Mutsuz bir ailede büyümek

Hayat kadınının kaza kurşunu olarak doğdum. Yıllarca fiziksel işkence ve şiddet gördüm. 3 farklı ailede 3 soyisimle yaşadım ve hepsinde "elin şeyi" olarak aşağılandım. Kalite kontrolüyle aileden aileye satıldım sonra da istedikleri kariyere hayır dediğimde 16 yaşında kapı önüne konuldum.
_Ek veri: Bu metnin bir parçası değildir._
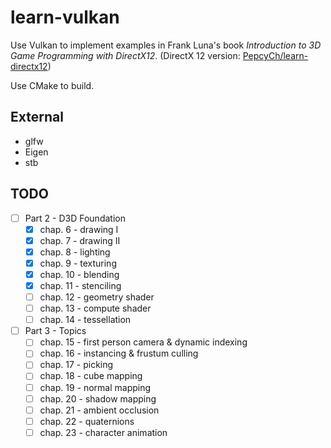 # learn-vulkan

Use Vulkan to implement examples in Frank Luna's book *Introduction to 3D Game Programming with DirectX12*. (DirectX 12 version: [PepcyCh/learn-directx12](https://github.com/PepcyCh/learn-directx12))

Use CMake to build.

## External

* glfw
* Eigen
* stb


## TODO

* [ ] Part 2 - D3D Foundation
  * [x] chap. 6 - drawing I
  * [x] chap. 7 - drawing II
  * [x] chap. 8 - lighting
  * [x] chap. 9 - texturing
  * [x] chap. 10 - blending
  * [x] chap. 11 - stenciling
  * [ ] chap. 12 - geometry shader
  * [ ] chap. 13 - compute shader
  * [ ] chap. 14 - tessellation
* [ ] Part 3 - Topics
  * [ ] chap. 15 - first person camera & dynamic indexing
  * [ ] chap. 16 - instancing & frustum culling
  * [ ] chap. 17 - picking
  * [ ] chap. 18 - cube mapping
  * [ ] chap. 19 - normal mapping
  * [ ] chap. 20 - shadow mapping
  * [ ] chap. 21 - ambient occlusion
  * [ ] chap. 22 - quaternions
  * [ ] chap. 23 - character animation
Toplamda 3 anne ve 3 baba gördüm, son ailedeki annem hariç (ki onun da günahları büyük) hiçbirine gram sevgim ya da saygım yok. Zor bir hayata gelmiş olan masum bir çocuğu bile sevemeyecek kadar aşağılıklardı. Anne baba unvanı olup da ebeveynlik vasfını gösteremeyenlere sevgi ya da saygı duymak zorunda değil çocuklar.
"Sen Küçügsün çocugum aiğlen İyileğinö istiyor" Diyenlere yürüyen kanıtsınız hocam.
 
Türk ailelerinin en büyük problemi bosanamamak. Boşanmak için her sebebe sahipken "ya elalem ne der, çocuk var zaten o ne olacak" gibi bahanelerin altına sığınmaktir.

Yapılan kavgalardan, fütursuzca tartışmalardan sonra bir kere sevişiriz geçer, bir çocuk daha yaparız barışırız inancı vardır bir de. Kendi hayatlarını mahvettikleri gibi bir de doğmamış çocuğa çözüm yolu olarak bakarak geri dönüşü olmayan bir yola başvururlar.

Anlaşamıyorsaniz, aynı evde yaşamaya ve yüzlerinizi görmeye tahammül edemiyorsanız, sevgi ve saygı tukendiyse bosanin ve hayatınıza devam edin.

Ne ekstra bir çocuk, ne de bir kere daha sevişme o ilişkiyi kurtarmayayacak.